WHAT THIS TASK INVOLVES: Search the material below for lines containing the string "returns", and copy every one you find.

DATA EXTRACTS:
* * * * * * *
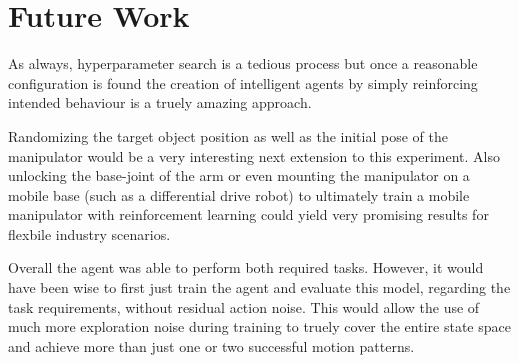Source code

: \documentclass[10pt,journal,compsoc]{IEEEtran}
\begin{document}

\section{Future Work}  

As always, hyperparameter search is a tedious process but once a reasonable configuration is found the creation of intelligent agents by simply reinforcing intended behaviour is a truely amazing approach.

Randomizing the target object position as well as the initial pose of the manipulator would be a very interesting next extension to this experiment. Also unlocking the base-joint of the arm or even mounting the manipulator on a mobile base (such as a differential drive robot) to ultimately train a mobile manipulator with reinforcement learning could yield very promising results for flexbile industry scenarios.

Overall the agent was able to perform both required tasks. However, it would have been wise to first just train the agent and evaluate this model, regarding the task requirements, without residual action noise. This would allow the use of much more exploration noise during training to truely cover the entire state space and achieve more than just one or two successful motion patterns.




% 
%
\end{document}
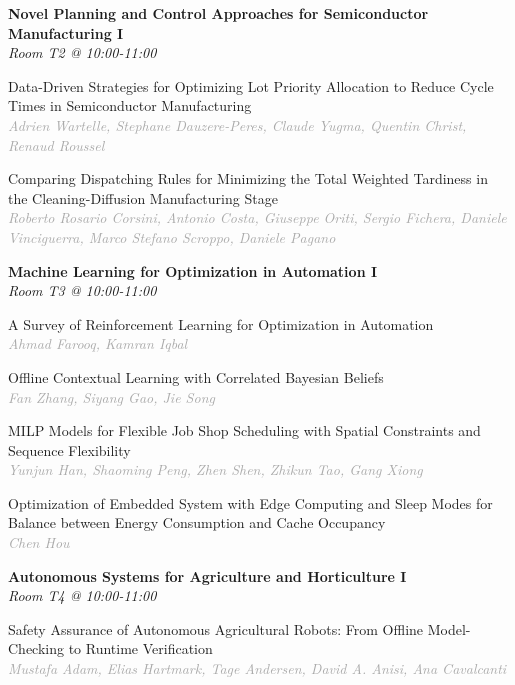 \begin{multicols*}{2}
\normalsize \textbf{Novel Planning and Control Approaches for Semiconductor Manufacturing I}\\
\small \textit{Room T2 @ 10:00-11:00}

\small Data-Driven Strategies for Optimizing Lot Priority Allocation to Reduce Cycle Times in Semiconductor Manufacturing\\ 
\footnotesize \textcolor{darkgray}{\textit{Adrien Wartelle, Stephane  Dauzere-Peres, Claude  Yugma, Quentin  Christ, Renaud  Roussel}}

\small Comparing Dispatching Rules for Minimizing the Total Weighted Tardiness in the Cleaning-Diffusion Manufacturing Stage\\ 
\footnotesize \textcolor{darkgray}{\textit{Roberto Rosario Corsini, Antonio  Costa, Giuseppe  Oriti, Sergio  Fichera, Daniele  Vinciguerra, Marco Stefano  Scroppo, Daniele  Pagano}}

\normalsize \textbf{Machine Learning for Optimization in Automation I}\\
\small \textit{Room T3 @ 10:00-11:00}

\small A Survey of Reinforcement Learning for Optimization in Automation\\ 
\footnotesize \textcolor{darkgray}{\textit{Ahmad Farooq, Kamran  Iqbal}}

\small Offline Contextual Learning with Correlated Bayesian Beliefs\\ 
\footnotesize \textcolor{darkgray}{\textit{Fan Zhang, Siyang  Gao, Jie  Song}}

\small MILP Models for Flexible Job Shop Scheduling with Spatial Constraints and Sequence Flexibility\\ 
\footnotesize \textcolor{darkgray}{\textit{Yunjun Han, Shaoming  Peng, Zhen  Shen, Zhikun  Tao, Gang  Xiong}}

\small Optimization of Embedded System with Edge Computing and Sleep Modes for Balance between Energy Consumption and Cache Occupancy\\ 
\footnotesize \textcolor{darkgray}{\textit{Chen Hou}}

\normalsize \textbf{Autonomous Systems for Agriculture and Horticulture I}\\
\small \textit{Room T4 @ 10:00-11:00}

\small Safety Assurance of Autonomous Agricultural Robots: From Offline Model-Checking to Runtime Verification\\ 
\footnotesize \textcolor{darkgray}{\textit{Mustafa Adam, Elias  Hartmark, Tage  Andersen, David A.  Anisi, Ana  Cavalcanti}}


\end{multicols*}
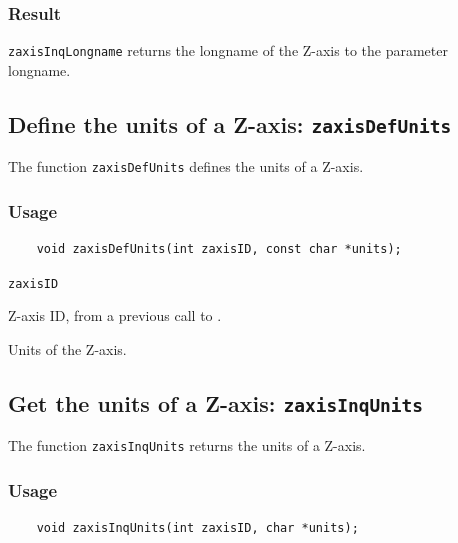 \subsubsection*{Result}

{\texttt{zaxisInqLongname}} returns the longname of the Z-axis to the parameter longname.



\subsection{Define the units of a Z-axis: \texttt{zaxisDefUnits}}
\label{zaxisDefUnits}

The function {\texttt{zaxisDefUnits}} defines the units of a Z-axis.

\subsubsection*{Usage}

\begin{verbatim}
    void zaxisDefUnits(int zaxisID, const char *units);
\end{verbatim}

\hspace*{4mm}\begin{minipage}[]{15cm}
\begin{deflist}{\texttt{zaxisID}\ }
\item[\texttt{zaxisID}]
Z-axis ID, from a previous call to {}.
\item[\texttt{units}]
Units of the Z-axis.

\end{deflist}
\end{minipage}


\subsection{Get the units of a Z-axis: \texttt{zaxisInqUnits}}
\label{zaxisInqUnits}

The function {\texttt{zaxisInqUnits}} returns the units of a Z-axis.

\subsubsection*{Usage}

\begin{verbatim}
    void zaxisInqUnits(int zaxisID, char *units);
\end{verbatim}

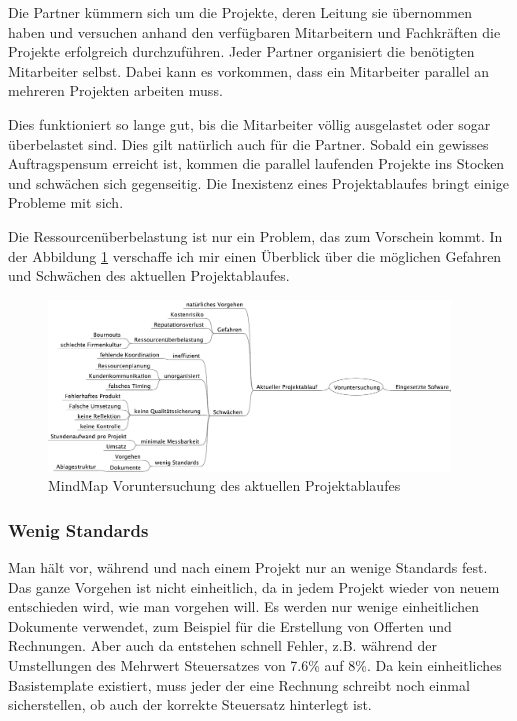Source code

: Die Partner kümmern sich um die Projekte, deren Leitung sie übernommen haben
und versuchen anhand den verfügbaren Mitarbeitern und Fachkräften die Projekte 
erfolgreich durchzuführen. Jeder Partner organisiert die benötigten Mitarbeiter
selbst. Dabei kann es vorkommen, dass ein Mitarbeiter parallel an
mehreren Projekten arbeiten muss.

Dies funktioniert so lange gut, bis die Mitarbeiter völlig ausgelastet oder sogar
überbelastet sind. Dies gilt natürlich auch für die Partner. Sobald ein gewisses 
Auftragspensum erreicht ist, kommen die parallel laufenden Projekte ins Stocken 
und schwächen sich gegenseitig. Die Inexistenz eines Projektablaufes bringt
einige Probleme mit sich.

Die Ressourcenüberbelastung ist nur ein Problem, das zum Vorschein kommt. In der
Abbildung \ref{pic:voruntersuchung_projektablauf} verschaffe ich mir einen 
Überblick über die möglichen Gefahren und Schwächen des aktuellen Projektablaufes.

\begin{figure}[htbp]
\begin{center}
\includegraphics[width=0.95\textwidth,angle=0]{./mindmaps/voruntersuchung_projektablauf.pdf}
\caption{MindMap Voruntersuchung des aktuellen Projektablaufes}
\label{pic:voruntersuchung_projektablauf}
\end{center}
\end{figure}

\subsubsection{Wenig Standards}
Man hält vor, während und nach einem Projekt nur an wenige Standards fest. 
Das ganze Vorgehen ist nicht einheitlich, da in jedem Projekt wieder von
neuem entschieden wird, wie man vorgehen will. Es werden nur wenige einheitlichen
Dokumente verwendet, zum Beispiel für die Erstellung von Offerten und Rechnungen.
Aber auch da entstehen schnell Fehler, z.B. während der Umstellungen des 
Mehrwert Steuersatzes von 7.6\% auf 8\%. Da kein einheitliches Basistemplate
existiert, muss jeder der eine Rechnung schreibt noch einmal sicherstellen, ob
auch der korrekte Steuersatz hinterlegt ist. 

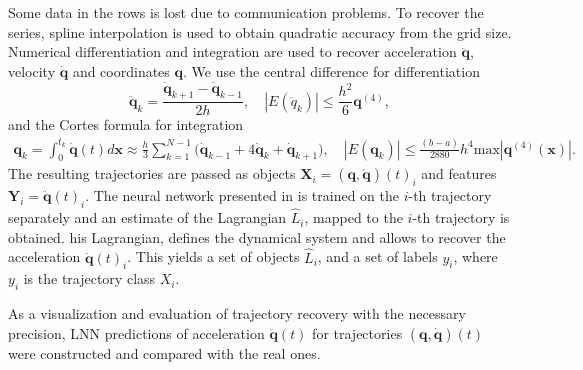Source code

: \documentclass[sn-mathphys-num]{sn-jnl}
\theoremstyle{thmstylethree}
\theoremstyle{thmstyletwo}
\theoremstyle{thmstyleone}
\begin{document}
Some data in the rows is lost due to communication problems. To recover the series, spline interpolation is used to obtain quadratic accuracy from the grid size. Numerical differentiation and integration are used to recover acceleration $\ddot{\mathbf{q}}$, velocity $\dot{\mathbf{q}}$ and coordinates $\mathbf{q}$. We use the central difference for differentiation
\[
\ddot{\mathbf{q}}_k =\frac{\dot{\mathbf{q}}_{k+1} - \dot{\mathbf{q}}_{k-1}}{2h},
\quad
\left|E(\ddot{q}_k)\right|\le \frac{h^2}{6}\mathbf{q}^{(4)},
\]
and the Cortes formula for integration 
\[
\begin{split}
\mathbf{q}_k = \int_{0}^{t_k}{\dot{\mathbf{q}}(t)d\mathbf{x}}\approx\frac{h}{3}\sum_{k=1}^{N-1}{\Big(\dot{\mathbf{q}}_{k-1}+4\dot{\mathbf{q}}_k+\dot{\mathbf{q}}_{k+1}\Big)},
\quad
\left|E(\mathbf{q}_k)\right| \le \frac{(b-a)}{2880}h^4\text{max}\left|\mathbf{q}^{(4)}\left(\mathbf{x}\right)\right|.
\end{split}
\]
The resulting trajectories are passed as objects $\mathbf{X}_i = (\mathbf{q},\dot{\mathbf{q}})(t)_i$ and features $\mathbf{Y}_i = \ddot{\mathbf{q}}(t)_i$. The neural network presented in \cite{article} is trained on the $i$-th trajectory separately and an estimate of the Lagrangian $\hat{L}_i$, mapped to the $i$-th trajectory is obtained. his Lagrangian, defines the dynamical system and allows to recover the acceleration $\ddot{\mathbf{q}}(t)_i$. This yields a set of objects $\hat{L}_i$, and a set of labels $y_i$, where $y_i$ is the trajectory class $X_i$.


As a visualization and evaluation of trajectory recovery with the necessary precision, LNN predictions of acceleration $\ddot{\mathbf{q}}(t)$ for trajectories $(\mathbf{q}, \dot{\mathbf{q}})(t)$ were constructed
and compared with the real ones.
\end{document}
* * * * * * *
FINISHED TASK:
{\texttt{zaxisInqLongname}} returns the longname of the Z-axis to the parameter longname.
The function {\texttt{zaxisInqUnits}} returns the units of a Z-axis.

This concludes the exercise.